Source: Deep Learning on Medium
Why should you care?
As machine learning is getting more mature, the need to build infrastructure that supports running these workflows are even more. In a large enterprise setting on an average, there are atleast 200+ data scientists/DL/ ML engineers that run their model training and inferencing jobs. Ensuring that these users get easy hardware/software access to train their models is imperative. This sounds like an easy task, I’m here to tell you it is not.
There are multiple challenges. For example:
- Abstraction of running jobs and ease of hardware access to data scientists is important.
- Different users have different hardware and software requirements. Some users train their models using Tensorflow, while some using Pytorch and others use their own framework built in-house.
- One team uses large scale XLNET/BERT training say using sixteen V100s, the other team uses pre-trained EfficientNet with say two T4 GPUs.
- How to manage and maintain these resources?

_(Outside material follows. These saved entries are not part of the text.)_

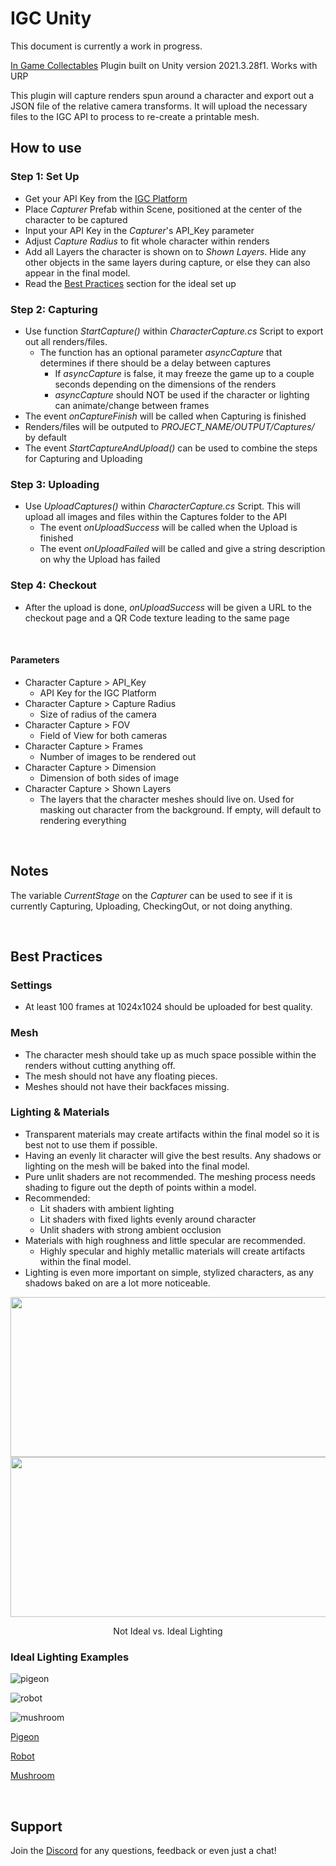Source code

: # IGC Unity
This document is currently a work in progress.

[In Game Collectables](https://www.igc.studio/) Plugin built on Unity version 2021.3.28f1. Works with URP

This plugin will capture renders spun around a character and export out a JSON file of the relative camera transforms. It will upload the necessary files to the IGC API to process to re-create a printable mesh.

## How to use
### Step 1: Set Up
* Get your API Key from the [IGC Platform](https://platform.igc.studio/collectables)
* Place *Capturer* Prefab within Scene, positioned at the center of the character to be captured
* Input your API Key in the *Capturer*'s API_Key parameter
* Adjust _Capture Radius_ to fit whole character within renders
* Add all Layers the character is shown on to *Shown Layers*. Hide any other objects in the same layers during capture, or else they can also appear in the final model.
* Read the [Best Practices](https://github.com/In-Game-Collectables/IGC_Unity2021#best-practices) section for the ideal set up
### Step 2: Capturing
* Use function *StartCapture()* within *CharacterCapture.cs* Script to export out all renders/files.
    * The function has an optional parameter *asyncCapture* that determines if there should be a delay between captures
        * If *asyncCapture* is false, it may freeze the game up to a couple seconds depending on the dimensions of the renders
        * *asyncCapture* should NOT be used if the character or lighting can animate/change between frames
* The event *onCaptureFinish* will be called when Capturing is finished
* Renders/files will be outputed to *PROJECT_NAME/OUTPUT/Captures/* by default
* The event *StartCaptureAndUpload()* can be used to combine the steps for Capturing and Uploading
### Step 3: Uploading
* Use *UploadCaptures()* within *CharacterCapture.cs* Script. This will upload all images and files within the Captures folder to the API
    * The event *onUploadSuccess* will be called when the Upload is finished
    * The event *onUploadFailed* will be called and give a string description on why the Upload has failed
### Step 4: Checkout
* After the upload is done, *onUploadSuccess* will be given a URL to the checkout page and a QR Code texture leading to the same page

<br />

#### Parameters
* Character Capture > API_Key
    *  API Key for the IGC Platform
* Character Capture > Capture Radius
    * Size of radius of the camera
* Character Capture > FOV
    * Field of View for both cameras
* Character Capture > Frames
    * Number of images to be rendered out
* Character Capture > Dimension
    * Dimension of both sides of image
* Character Capture > Shown Layers
    * The layers that the character meshes should live on. Used for masking out character from the background. If empty, will default to rendering everything
    
<br />

## Notes
The variable *CurrentStage* on the *Capturer* can be used to see if it is currently Capturing, Uploading, CheckingOut, or not doing anything.

<br />

## Best Practices
### Settings
* At least 100 frames at 1024x1024 should be uploaded for best quality.
### Mesh
* The character mesh should take up as much space possible within the renders without cutting anything off.
* The mesh should not have any floating pieces.
* Meshes should not have their backfaces missing.
### Lighting & Materials
* Transparent materials may create artifacts within the final model so it is best not to use them if possible.
* Having an evenly lit character will give the best results. Any shadows or lighting on the mesh will be baked into the final model.
* Pure unlit shaders are not recommended. The meshing process needs shading to figure out the depth of points within a model.
* Recommended:
    * Lit shaders with ambient lighting
    * Lit shaders with fixed lights evenly around character
    * Unlit shaders with strong ambient occlusion
* Materials with high roughness and little specular are recommended.
    * Highly specular and highly metallic materials will create artifacts within the final model.
* Lighting is even more important on simple, stylized characters, as any shadows baked on are a lot more noticeable.

<p align="center">
<img src="https://github.com/In-Game-Collectables/IGC_Unity2021/assets/35625367/efab12b6-946e-4895-bd84-4a9d530ff68a" width="512" height="256">
<img src="https://github.com/In-Game-Collectables/IGC_Unity2021/assets/35625367/84cd22ed-6767-4901-9bfd-4b7bb670a4d6" width="512" height="256">
 <p align="center">Not Ideal vs. Ideal Lighting</p>
</p>

### Ideal Lighting Examples
<p align="center">

![pigeon](https://github.com/In-Game-Collectables/IGC_UE4/assets/35625367/13398085-397f-43d2-8756-01e94a8c5d3d)

![robot](https://github.com/In-Game-Collectables/IGC_UE4/assets/35625367/51be5bf6-64f0-45fa-85ec-996c11f8b183)

![mushroom](https://github.com/In-Game-Collectables/IGC_UE4/assets/35625367/1604f6ef-7124-40d0-9a0d-7403ae29ded6)

</p>

[Pigeon](https://sketchfab.com/3d-models/pigeon-quirky-series-e607ed34d37d433496d5a557c8230b28)

[Robot](https://sketchfab.com/3d-models/robot-4-b0c5f2f5ac04402dad029d6516d706b9)

[Mushroom](https://sketchfab.com/3d-models/cuute-mushroom-ffc370ddc6d542d590b9f503d0892ce0)

<br />

## Support
Join the [Discord](https://discord.gg/JP2fEh4cNP) for any questions, feedback or even just a chat!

- Who actually reserves the control to these hardware resources? Is it the data scientists or the DevOps team?
- Who sets the priority of the jobs (A job is anything that you want to run on hardware for ex, training, inferencing, etc.)?
- How to maintain the sanity of resource allocations? We all know everybody wants their model to be trained first.
- How to support data scientists who don’t know to use their allocated resources fully — For example, their GPU utilization across 32 GPUs is less than 25%?
- How to handle security issues — for example, ensuring only desired users get access?
- How to ensure all the accelerators and nodes are used effectively while not taking significant performance penalty?
- Who helps data scientists profile their slow applications? This is sometimes an issue because data scientists are not necessarily building the most efficient model training pipelines. In other words, data scientists are not software engineers.
- Some jobs are a chain of dependencies: perhaps they use lets say parallel server-worker architecture where some workers must be kicked off before others, how to handle them to maintain and the queue?
- Who installs and maintains new tools- for example: KubeFlow, Polyaxon, Seldon, Pachyderm, Domino Data Lab, Argo, etc. that come as quick as the next month.
- If these problems are already not sufficient to cause headaches, think about installing and maintaining hardware level drivers, for example CUDA drivers, new packages, etc.
- Some errors the data scientists run into are very ML library specific, for example NCCL ring topology issues.
- Dealing with deploying and supporting inferencing jobs is another beast of it’s own that needs it’s own infrastructure team.
A typical DevOps engineer doesn’t necessarily have expertise in supporting some very ML library specific issues. On the other hand, data scientists themselves aren’t experts in managing large scale clusters and it’s not a good idea to hand off a large cluster to data scientists either. So who does the above work? At this point you might be thinking, “hmm….This sounds a lot like a SysAdmin role”, in a way, it is! However, since this entails the need for knowing ML concepts it needs someone to be a SysAdmin + ML Engineer = Enter ML/DL Infrastructure engineer and added along with large on-prem clusters usually come HPC.
DL Infrastructure Engineers are responsible for managing and maintaining clusters. This is true when you move from cloud to on-prem.
In the upcoming future, we’ll be able to see an infrastructure branch that caters to data scientists who are aware of ML and DevOps concepts. That way, let the scientists do their science and infrastructure engineers do their DL infrastructure 😉